Thanks for reply. To clarify a bit more, when I first went to HR and told them I was very unhappy all I said was that I felt I was being discriminated against. They asked me to name the person, I said I didn't want to do this, so the HR manager said the persons name to me and I confirmed it was him. She said it wasn't the first time these allegations had been made. But I said I didn't want to take it any further and just requested a transfer to another section, which I got but only for 6 weeks, when I was told I had to move to another branch 30 miles away.  When I said I couldn't do this, on medical grounds, I was sent for a medical and the GP confirmed that I wasn't up to travelling at that point in time. 

I then had to attend a disciplinary for refusing to travel (as it was part of my contract that I had to travel to any branch office as requested). I had the support of the Union at the disciplinary and the letters from the company GP and my own GP. However, after the disciplinary, I received a letter saying I could keep my job on condition that I transferred. The organisation and Union were fully aware of the bullying situation at this stage. They were also aware that I had suffered a nervous breakdown as a result of the bullying.

I resigned on the basis that I couldn't travel and was therefore in breach of my contract.  I don't believe HR wanted to deal with my allegations of bullying at the time and wanted to protect the manager concerned. However, now that the manager is on paid leave for the same allegations against another member of staff, maybe they would listen to my case with more respect.  

Of course, I am not sure that I want to re-open the whole issue, but my health was seriously affected as a result, and I suffered a big loss of earnings for a year.  Thankfully, I am stronger now and my question is whether to look for redress legally.  I know this is a decision that I have to make myself, but I am just looking for advice - I am not interested in financial gain/compensation per se, rather for recognition of what I was put through and the totally dismissive way in which I was treated by the organisation.


----------



## PaddyBloggit (22 Nov 2008)

*Re: Bullied at work - do I have a case?*

In relation to schools we have what's called an 'Anti-Bullying Policy' in relation to workers within the school (as distinct from the Anti-Bullying Policy dealing with pupils). It states exactly what steps need to be taken in respect of a complaint.

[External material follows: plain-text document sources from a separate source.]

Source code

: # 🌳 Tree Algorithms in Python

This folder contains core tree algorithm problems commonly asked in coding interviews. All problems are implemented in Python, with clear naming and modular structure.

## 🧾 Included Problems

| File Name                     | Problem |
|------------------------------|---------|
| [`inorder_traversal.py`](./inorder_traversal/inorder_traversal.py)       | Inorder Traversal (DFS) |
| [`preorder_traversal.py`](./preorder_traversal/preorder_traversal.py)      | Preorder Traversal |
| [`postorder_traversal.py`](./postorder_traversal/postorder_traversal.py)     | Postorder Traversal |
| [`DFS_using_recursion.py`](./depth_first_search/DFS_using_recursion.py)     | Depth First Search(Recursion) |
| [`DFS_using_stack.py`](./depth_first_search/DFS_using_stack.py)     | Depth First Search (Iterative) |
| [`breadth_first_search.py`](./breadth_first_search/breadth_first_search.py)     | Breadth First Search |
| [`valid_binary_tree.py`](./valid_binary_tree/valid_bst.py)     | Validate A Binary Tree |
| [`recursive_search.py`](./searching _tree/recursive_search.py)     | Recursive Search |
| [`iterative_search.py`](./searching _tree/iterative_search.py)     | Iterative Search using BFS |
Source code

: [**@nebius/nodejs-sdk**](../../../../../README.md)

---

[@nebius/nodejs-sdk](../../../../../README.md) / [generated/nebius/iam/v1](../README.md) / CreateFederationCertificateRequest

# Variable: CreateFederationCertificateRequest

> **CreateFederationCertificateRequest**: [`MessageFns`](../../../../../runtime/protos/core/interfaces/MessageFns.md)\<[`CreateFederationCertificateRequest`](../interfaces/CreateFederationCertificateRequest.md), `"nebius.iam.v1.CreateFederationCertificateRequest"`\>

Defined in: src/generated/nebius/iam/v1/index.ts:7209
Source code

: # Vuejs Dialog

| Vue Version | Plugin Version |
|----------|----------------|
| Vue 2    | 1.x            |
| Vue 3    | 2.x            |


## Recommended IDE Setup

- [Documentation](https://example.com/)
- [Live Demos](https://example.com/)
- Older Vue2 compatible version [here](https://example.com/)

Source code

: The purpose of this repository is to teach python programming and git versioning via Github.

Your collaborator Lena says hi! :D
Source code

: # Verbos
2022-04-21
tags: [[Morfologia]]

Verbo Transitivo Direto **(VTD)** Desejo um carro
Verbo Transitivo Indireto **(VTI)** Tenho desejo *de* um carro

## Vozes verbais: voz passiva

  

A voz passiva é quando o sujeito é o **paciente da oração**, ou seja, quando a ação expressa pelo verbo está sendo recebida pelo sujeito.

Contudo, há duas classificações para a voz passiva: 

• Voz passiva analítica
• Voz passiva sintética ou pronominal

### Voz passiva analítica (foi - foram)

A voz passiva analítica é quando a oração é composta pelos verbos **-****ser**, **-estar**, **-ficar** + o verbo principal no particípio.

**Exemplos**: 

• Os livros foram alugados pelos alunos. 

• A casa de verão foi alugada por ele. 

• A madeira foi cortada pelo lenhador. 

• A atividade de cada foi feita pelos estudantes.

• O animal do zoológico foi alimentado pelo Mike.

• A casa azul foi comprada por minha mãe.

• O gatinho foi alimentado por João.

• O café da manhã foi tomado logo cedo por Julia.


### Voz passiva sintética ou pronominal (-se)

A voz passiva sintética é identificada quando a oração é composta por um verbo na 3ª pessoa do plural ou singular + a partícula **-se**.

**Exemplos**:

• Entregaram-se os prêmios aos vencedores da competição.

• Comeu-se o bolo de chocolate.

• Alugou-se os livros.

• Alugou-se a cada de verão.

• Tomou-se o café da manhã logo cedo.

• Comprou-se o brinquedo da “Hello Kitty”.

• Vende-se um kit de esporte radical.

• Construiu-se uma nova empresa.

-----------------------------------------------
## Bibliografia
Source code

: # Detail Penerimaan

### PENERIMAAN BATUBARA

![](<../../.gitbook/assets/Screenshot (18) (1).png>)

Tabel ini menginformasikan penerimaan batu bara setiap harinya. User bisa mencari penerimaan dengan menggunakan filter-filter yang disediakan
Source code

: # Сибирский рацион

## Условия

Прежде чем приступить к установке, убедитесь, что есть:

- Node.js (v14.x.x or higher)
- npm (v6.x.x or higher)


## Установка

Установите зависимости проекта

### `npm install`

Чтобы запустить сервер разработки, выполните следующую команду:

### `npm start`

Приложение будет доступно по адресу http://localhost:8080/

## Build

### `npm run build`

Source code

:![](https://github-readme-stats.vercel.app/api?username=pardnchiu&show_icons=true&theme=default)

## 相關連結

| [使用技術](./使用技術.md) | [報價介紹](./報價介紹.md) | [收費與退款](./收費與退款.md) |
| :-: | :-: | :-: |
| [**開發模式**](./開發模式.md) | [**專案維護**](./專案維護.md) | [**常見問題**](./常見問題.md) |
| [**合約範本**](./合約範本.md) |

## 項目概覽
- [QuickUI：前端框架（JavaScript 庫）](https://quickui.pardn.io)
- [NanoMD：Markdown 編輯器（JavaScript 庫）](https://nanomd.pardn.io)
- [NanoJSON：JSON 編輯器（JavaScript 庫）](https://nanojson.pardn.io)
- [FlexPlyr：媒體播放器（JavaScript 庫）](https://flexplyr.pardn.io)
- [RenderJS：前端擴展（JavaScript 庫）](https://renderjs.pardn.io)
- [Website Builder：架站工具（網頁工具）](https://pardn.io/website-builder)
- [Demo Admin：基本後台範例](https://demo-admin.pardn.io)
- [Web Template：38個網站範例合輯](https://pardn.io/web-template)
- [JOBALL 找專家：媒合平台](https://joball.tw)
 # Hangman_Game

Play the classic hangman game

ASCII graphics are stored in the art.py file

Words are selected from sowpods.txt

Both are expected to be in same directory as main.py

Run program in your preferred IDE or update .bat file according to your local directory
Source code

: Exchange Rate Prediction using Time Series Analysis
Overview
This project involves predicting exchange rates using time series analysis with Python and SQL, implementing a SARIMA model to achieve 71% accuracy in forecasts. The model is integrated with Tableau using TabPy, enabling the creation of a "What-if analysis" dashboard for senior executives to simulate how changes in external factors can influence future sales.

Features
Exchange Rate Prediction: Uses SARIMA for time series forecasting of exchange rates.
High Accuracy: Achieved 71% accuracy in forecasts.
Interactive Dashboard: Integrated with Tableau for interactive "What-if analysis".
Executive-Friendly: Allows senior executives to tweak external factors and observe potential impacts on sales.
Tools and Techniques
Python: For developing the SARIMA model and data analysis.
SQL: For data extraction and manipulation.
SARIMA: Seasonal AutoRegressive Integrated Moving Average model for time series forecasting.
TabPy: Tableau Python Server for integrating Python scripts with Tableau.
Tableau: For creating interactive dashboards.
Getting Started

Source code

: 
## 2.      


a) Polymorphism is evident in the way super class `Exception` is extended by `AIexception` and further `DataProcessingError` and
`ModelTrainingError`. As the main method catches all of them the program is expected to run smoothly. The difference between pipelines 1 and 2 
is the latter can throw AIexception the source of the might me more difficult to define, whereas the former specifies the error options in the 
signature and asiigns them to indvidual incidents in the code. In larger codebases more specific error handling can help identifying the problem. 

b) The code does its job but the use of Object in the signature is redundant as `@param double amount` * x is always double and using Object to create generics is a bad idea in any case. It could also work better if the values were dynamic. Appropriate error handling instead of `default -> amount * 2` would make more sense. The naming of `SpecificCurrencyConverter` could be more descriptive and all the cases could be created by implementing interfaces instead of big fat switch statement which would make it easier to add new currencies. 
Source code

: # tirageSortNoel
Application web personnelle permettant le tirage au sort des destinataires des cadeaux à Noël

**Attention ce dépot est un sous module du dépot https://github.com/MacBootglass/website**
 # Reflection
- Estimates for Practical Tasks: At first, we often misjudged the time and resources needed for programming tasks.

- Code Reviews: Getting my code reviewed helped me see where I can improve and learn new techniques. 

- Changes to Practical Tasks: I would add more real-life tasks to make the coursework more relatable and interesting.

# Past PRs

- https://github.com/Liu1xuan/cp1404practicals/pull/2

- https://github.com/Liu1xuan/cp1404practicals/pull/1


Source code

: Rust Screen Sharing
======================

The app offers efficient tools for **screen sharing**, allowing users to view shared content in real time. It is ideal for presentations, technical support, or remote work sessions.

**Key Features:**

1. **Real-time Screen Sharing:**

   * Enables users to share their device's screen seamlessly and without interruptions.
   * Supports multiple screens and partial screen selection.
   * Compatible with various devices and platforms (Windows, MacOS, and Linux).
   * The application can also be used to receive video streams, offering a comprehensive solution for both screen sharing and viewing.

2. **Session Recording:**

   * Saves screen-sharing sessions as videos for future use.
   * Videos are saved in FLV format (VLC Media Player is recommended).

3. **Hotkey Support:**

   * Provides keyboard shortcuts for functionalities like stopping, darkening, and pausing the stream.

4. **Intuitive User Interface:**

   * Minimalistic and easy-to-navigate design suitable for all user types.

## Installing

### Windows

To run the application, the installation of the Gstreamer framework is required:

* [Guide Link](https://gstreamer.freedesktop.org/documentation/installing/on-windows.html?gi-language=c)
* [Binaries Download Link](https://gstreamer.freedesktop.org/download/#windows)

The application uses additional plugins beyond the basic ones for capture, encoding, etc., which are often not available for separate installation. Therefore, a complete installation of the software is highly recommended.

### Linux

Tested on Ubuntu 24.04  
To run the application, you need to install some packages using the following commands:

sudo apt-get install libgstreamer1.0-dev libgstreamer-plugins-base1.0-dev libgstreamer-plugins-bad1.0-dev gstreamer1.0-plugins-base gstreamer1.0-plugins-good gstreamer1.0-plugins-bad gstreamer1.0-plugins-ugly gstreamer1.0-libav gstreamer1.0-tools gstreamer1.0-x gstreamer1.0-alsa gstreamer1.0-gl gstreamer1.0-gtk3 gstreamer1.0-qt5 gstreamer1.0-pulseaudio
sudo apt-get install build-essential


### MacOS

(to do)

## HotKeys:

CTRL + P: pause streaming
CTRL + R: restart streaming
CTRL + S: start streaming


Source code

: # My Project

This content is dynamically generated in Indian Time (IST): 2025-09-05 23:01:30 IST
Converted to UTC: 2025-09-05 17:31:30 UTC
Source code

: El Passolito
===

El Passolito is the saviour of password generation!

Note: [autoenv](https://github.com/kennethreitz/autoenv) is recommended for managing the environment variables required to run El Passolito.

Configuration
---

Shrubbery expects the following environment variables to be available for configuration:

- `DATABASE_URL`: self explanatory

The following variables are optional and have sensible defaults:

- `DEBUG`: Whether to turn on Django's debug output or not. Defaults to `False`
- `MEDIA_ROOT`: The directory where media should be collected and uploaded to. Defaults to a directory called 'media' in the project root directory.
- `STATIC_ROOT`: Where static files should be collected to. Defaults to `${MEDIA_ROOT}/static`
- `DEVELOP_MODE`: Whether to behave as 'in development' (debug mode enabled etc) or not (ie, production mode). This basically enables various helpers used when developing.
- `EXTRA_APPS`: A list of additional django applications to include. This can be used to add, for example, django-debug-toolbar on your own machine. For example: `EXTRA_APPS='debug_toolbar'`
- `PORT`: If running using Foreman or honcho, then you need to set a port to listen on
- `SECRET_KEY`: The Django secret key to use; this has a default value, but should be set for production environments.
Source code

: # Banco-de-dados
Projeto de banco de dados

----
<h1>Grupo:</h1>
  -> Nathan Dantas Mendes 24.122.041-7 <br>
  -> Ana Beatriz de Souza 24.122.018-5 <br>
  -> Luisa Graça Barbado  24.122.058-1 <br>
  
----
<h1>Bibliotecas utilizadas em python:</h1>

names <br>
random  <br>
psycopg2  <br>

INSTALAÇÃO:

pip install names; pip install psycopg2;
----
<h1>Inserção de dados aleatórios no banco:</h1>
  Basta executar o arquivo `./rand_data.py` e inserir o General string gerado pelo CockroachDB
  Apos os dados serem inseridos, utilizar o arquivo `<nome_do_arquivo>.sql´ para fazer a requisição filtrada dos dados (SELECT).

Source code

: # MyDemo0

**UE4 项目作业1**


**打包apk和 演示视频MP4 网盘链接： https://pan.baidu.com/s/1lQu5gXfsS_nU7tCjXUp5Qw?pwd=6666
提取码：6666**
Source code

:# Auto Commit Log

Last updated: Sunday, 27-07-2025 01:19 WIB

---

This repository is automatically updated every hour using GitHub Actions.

Was such a policy in place?

Just a further thought ..... if the HR Manager asked you about pursuing it at the time and you said you didn't want to, the company can argue that they dealt with it at the time and that the matter had been closed because you didn't want to pursue a complaint. Would your conversation with the HR Manager have been recorded?


----------



## Rois (22 Nov 2008)

*Re: Bullied at work - do I have a case?*

Yes Paddy they did have an anti-bullying (or similar) policy but I don't have any details of this, nor did I ask to pursue it at the time. I was happy just to move to another section.  However, HR called the manager in question to a meeting after my request and asked him if there was a culture of bullying in my section.  He denied this. But following that meeting he called me into his office, left the door open and within earshot of everyone else in the section went mad with me for going to HR behind his back.


----------



## ajapale (23 Nov 2008)

*Re: Bullied at work - do I have a case?*

Moved from  Askaboutlaw to  Work, Careers


----------



## Rois (23 Nov 2008)

*Re: Bullied at work - do I have a case?*



ajapale said:


> Moved from Askaboutlaw to Work, Careers


 
May I ask why this has been moved to a different thread when what I really want is legal advice and not career advice?


----------



## Rois (23 Nov 2008)

*Re: Bullied at work - do I have a case?*



PaddyBloggit said:


> Just a further thought ..... if the HR Manager asked you about pursuing it at the time and you said you didn't want to, the company can argue that they dealt with it at the time and that the matter had been closed because you didn't want to pursue a complaint. Would your conversation with the HR Manager have been recorded?


 
No my initial conversation with HR was not recorded - it was an informal chat. I didn't want to pursue the issue as I still had to work with that manager and they told me that it could take weeks or months before I could be moved to another section - if at all.  I was also just on a temporary contract and fearful of losing my job at the time.  Looking back now I should have taken a different approach, but I was not thinking straight at the time as was in the middle of a nervous breakdown and practically suicidal.  However, in later meetings with HR prior to and during the disciplinary, they were made fully aware of the situation.


----------



## Susanna (23 Nov 2008)

*Re: Bullied at work - do I have a case?*

Looking at the times of your 2 posts above ,it looks like you are not sleeping properly.....maybe over all of this. I think you should move on and don't let this episode, waste another minute of your life. I hope you have found  a better place to work. Best Wishes.


----------



## Rois (23 Nov 2008)

*Re: Bullied at work - do I have a case?*

Thanks Susanna. I am frequently up late or very early, but that's due to the fact that I now have 5 part-time jobs, some of which involve shift work as well as working from home on my own internet business where I have to deal with contacts in China and the time difference etc.  I am not losing sleep over this matter now (though I did at the time).  I am inclined to agree with you that I should just forget about the whole episode, which, to be honest, I had done until I read in the paper that the manager was suspended for the same thing again .. and of course that brought it all back to me, and maybe there's a desire for revenge or some kind of acknowledgment from the organisation for the poor way, I believe, they dealt with my complaint at the time.  

I will give it some more thought before I decide either way and thank you again.


----------



## MaryBe (23 Nov 2008)

Rois, to my knowledge an ex employee has 6 months to instigate a case against a former employer.  If the 6 month period expires so too does your case.


----------



## Brendan Burgess (23 Nov 2008)

*Re: Bullied at work - do I have a case?*



Rois said:


> May I ask why this has been moved to a different thread when what I really want is legal advice and not career advice?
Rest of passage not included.